Among the entries below, which lines include the string "workshop"? Show each one.

> _Information_:
--- START ---

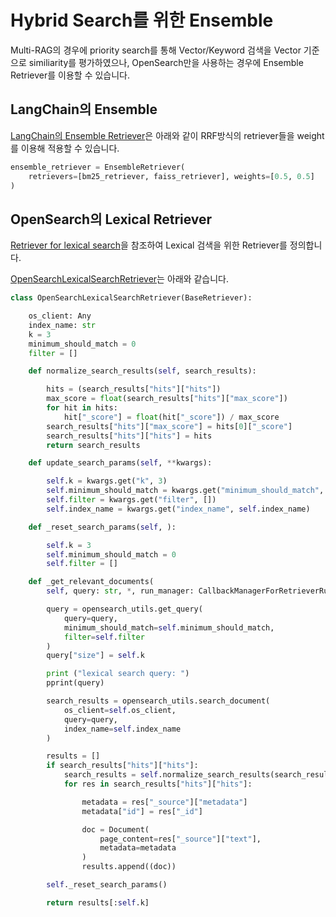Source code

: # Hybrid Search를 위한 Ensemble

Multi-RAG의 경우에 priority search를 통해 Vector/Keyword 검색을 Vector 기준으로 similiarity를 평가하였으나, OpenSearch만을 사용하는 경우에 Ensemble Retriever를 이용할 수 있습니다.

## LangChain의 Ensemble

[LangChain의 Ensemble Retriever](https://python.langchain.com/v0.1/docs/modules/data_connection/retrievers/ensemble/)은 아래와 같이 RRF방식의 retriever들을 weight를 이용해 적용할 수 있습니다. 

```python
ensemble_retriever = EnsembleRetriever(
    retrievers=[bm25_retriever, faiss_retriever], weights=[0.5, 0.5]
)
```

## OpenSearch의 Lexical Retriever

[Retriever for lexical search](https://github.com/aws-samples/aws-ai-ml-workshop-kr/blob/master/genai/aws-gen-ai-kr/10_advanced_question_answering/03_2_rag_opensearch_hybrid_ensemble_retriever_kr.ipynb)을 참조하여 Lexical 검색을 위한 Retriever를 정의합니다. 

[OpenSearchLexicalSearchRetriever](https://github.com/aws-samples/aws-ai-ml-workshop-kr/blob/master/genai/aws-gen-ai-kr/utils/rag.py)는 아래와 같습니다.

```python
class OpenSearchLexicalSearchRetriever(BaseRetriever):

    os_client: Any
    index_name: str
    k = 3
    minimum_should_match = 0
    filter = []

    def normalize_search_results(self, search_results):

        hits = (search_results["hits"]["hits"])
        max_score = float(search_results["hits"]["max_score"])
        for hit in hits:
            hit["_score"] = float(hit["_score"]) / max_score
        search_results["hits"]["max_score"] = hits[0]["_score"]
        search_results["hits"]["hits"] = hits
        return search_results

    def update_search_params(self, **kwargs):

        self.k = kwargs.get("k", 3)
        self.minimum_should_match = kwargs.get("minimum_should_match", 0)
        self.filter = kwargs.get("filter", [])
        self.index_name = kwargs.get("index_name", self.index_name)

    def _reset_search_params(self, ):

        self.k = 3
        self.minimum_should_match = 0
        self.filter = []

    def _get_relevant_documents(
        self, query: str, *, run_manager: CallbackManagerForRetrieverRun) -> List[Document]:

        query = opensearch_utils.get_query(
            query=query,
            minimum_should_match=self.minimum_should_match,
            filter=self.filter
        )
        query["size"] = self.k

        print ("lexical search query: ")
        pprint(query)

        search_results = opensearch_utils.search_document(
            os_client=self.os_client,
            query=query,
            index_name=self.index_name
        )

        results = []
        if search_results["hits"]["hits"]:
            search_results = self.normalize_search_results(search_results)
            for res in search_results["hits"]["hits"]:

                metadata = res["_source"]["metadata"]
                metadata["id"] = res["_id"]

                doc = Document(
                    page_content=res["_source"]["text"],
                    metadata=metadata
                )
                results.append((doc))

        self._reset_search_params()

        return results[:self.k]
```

--- END ---

> _Reply to the task_:
[Retriever for lexical search](https://github.com/aws-samples/aws-ai-ml-workshop-kr/blob/master/genai/aws-gen-ai-kr/10_advanced_question_answering/03_2_rag_opensearch_hybrid_ensemble_retriever_kr.ipynb)을 참조하여 Lexical 검색을 위한 Retriever를 정의합니다. 
[OpenSearchLexicalSearchRetriever](https://github.com/aws-samples/aws-ai-ml-workshop-kr/blob/master/genai/aws-gen-ai-kr/utils/rag.py)는 아래와 같습니다.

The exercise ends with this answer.